What are the benefits?

Sexual stimuli, in addition to the momentary pleasure they can provide, improve stress, sleep quality and stimulate intelligence and understanding of one’s own body, as explained by Josefa Ferreira, psychologist and psychoanalyst at the Holiste Psiquiatria clinic (BA).

“They become an important tool for a moment of overflowing, that is, going through an experience that, on a day-to-day basis, perhaps, you would not live, because it takes away the idea of ​​embarrassment, as if it were something that could not be lived, and people end up living more intensely”, he says.

For the specialist, this is a way of gaining access to sexual desires that, until then, were dormant or even unknown. In this sense, the practice helps the individual to let go of the stereotypes related to the sexual act. It is, therefore, a simple form of body self-knowledge.

Contrary to popular belief, erotic stimuli do not only work for those who are alone and want to discover themselves and have more pleasure. Movies and books can often be a light at the end of the tunnel for couples who want, but don’t know how, to spice up their relationship.

It's never too late to get to know yourself and invest in your own sexual pleasure - iStock - iStock

It’s never too late to get to know yourself and invest in your own sexual pleasure.

Image: iStock

They make people bet on the unusual to spice up their sex life. “It’s important to talk more about it, because still very little is said and even less is done. And in addition to the practice helping to get to know one’s own body, investing in erotic content takes the focus away from daily stress. and stress pass, but it is as if there were a displacement of emotions to live that good moment”, says Josefa Ferreira, psychologist at the clinic Holistic.

‘Why doesn’t it work for me?’

In addition to embarrassment, the lack of adequate concentration of sex hormones can also cause erotic stimuli not to function normally. For women, it is a lack of estrogen (female sex hormone), and for men, a deficit of testosterone (male sex hormone).

This is because these hormonal deficiencies negatively interfere with sexual desire, regardless of stimuli.

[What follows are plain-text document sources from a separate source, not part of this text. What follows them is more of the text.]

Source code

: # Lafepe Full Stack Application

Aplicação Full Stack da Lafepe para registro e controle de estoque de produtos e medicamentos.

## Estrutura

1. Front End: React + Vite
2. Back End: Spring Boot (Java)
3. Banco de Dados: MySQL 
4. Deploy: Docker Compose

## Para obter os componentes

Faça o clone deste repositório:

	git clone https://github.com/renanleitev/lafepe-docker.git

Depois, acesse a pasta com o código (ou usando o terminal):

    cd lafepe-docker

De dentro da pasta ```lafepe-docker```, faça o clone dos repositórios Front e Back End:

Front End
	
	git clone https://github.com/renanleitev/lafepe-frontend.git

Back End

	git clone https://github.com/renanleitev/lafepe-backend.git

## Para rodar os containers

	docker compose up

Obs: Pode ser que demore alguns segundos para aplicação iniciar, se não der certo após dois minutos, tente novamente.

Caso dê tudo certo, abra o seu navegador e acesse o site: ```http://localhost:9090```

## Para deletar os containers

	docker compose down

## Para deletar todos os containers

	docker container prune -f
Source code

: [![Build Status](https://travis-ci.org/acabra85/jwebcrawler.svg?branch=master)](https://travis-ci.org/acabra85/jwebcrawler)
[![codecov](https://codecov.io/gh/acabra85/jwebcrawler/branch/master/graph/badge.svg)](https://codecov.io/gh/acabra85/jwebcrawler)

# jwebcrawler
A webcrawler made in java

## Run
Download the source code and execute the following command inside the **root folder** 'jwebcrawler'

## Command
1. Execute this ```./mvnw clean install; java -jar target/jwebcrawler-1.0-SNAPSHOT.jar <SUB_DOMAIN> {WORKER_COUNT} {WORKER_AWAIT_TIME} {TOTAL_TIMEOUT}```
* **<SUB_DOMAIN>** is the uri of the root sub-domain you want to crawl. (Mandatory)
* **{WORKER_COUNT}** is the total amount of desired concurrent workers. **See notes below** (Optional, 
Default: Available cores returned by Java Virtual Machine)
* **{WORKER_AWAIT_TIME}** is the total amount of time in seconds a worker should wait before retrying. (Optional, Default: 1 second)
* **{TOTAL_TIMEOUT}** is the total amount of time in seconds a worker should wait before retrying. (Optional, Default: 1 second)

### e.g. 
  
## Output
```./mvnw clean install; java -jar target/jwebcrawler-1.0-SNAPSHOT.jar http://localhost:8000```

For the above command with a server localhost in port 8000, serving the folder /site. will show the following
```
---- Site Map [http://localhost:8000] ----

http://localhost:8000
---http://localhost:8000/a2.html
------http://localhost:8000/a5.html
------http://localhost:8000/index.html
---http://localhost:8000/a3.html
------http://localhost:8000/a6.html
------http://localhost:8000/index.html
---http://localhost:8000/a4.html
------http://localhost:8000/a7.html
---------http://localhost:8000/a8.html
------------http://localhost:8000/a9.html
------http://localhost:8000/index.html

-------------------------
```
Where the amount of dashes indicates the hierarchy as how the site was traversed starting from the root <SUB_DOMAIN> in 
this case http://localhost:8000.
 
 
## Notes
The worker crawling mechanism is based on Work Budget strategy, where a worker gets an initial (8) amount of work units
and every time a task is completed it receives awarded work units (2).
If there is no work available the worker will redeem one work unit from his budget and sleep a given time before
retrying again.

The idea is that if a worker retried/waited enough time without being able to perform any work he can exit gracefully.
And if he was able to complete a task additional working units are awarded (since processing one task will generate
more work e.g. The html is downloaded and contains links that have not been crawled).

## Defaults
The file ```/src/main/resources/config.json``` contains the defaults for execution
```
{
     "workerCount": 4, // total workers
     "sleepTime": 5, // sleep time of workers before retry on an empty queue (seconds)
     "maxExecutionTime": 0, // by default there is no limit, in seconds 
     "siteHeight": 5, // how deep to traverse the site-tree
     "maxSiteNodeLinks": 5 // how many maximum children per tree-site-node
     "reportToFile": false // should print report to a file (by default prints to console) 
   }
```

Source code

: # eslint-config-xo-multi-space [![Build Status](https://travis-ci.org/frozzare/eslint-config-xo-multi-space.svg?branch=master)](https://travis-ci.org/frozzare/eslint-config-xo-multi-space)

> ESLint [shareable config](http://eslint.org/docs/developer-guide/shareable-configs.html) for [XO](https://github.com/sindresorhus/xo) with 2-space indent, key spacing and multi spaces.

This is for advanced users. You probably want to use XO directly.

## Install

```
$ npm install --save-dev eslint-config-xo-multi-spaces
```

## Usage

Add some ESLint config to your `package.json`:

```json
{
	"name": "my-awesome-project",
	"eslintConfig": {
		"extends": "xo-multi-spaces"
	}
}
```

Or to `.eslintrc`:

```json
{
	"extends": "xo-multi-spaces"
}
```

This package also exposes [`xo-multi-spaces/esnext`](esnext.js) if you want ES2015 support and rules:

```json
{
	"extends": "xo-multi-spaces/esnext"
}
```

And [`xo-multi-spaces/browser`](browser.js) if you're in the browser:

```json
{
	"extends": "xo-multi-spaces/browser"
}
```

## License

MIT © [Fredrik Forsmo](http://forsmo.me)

They can compromise the entire process that leads to desire and pleasure or, depending on the degree of hormone deficit, even inhibit them completely.

“For the desire and the act itself to happen, it is necessary that neurotransmitters and hormones are in the circulation in sufficient quantity. says Carmita Abdo.

The teacher also recalls that estrogen deficiency favors the appearance of depression, which is directly related to the lack of sexual desire. “Physiologically, women have less circulating estrogens in some periods of their lives, such as in the premenstrual phase. And if this woman has a tendency to develop depression, that is when the disease can set in, for predisposed women” , comments the specialist, noting that depression affects many aspects of life, not just sex.

Sources: André L. SouzaPhD in cognitive psychology and neuroscience from the University of Texas (USA); Carmita Abdoprofessor at FMUSP (School of Medicine at the University of São Paulo), coordinator of ProSex (Program of Studies in Sexuality at USP) and member of the national commission specialized in sexology at Febrasgo (Brazilian Federation of Gynecology and Obstetrics Associations); Josefa Ferreirapsychologist and psychoanalyst at the Holiste Psiquiatria clinic (BA); Renata Toscanopsychologist and professor at the Postgraduate Program in Cognitive Psychology at UFPE (Federal University of Pernambuco).

USP conducts research on sexual behavior

In order to understand sexual behavior in different regions of the world, the IPq (Institute of Psychiatry) of the Hospital das Clínicas of the FMUSP (Faculty of Medicine of the USP), together with 45 other countries, is carrying out a large study on the subject. The idea is to examine different sexual behaviors, including positive aspects, such as sexual satisfaction and desire, and negative aspects, such as risks and problems with sexual functioning.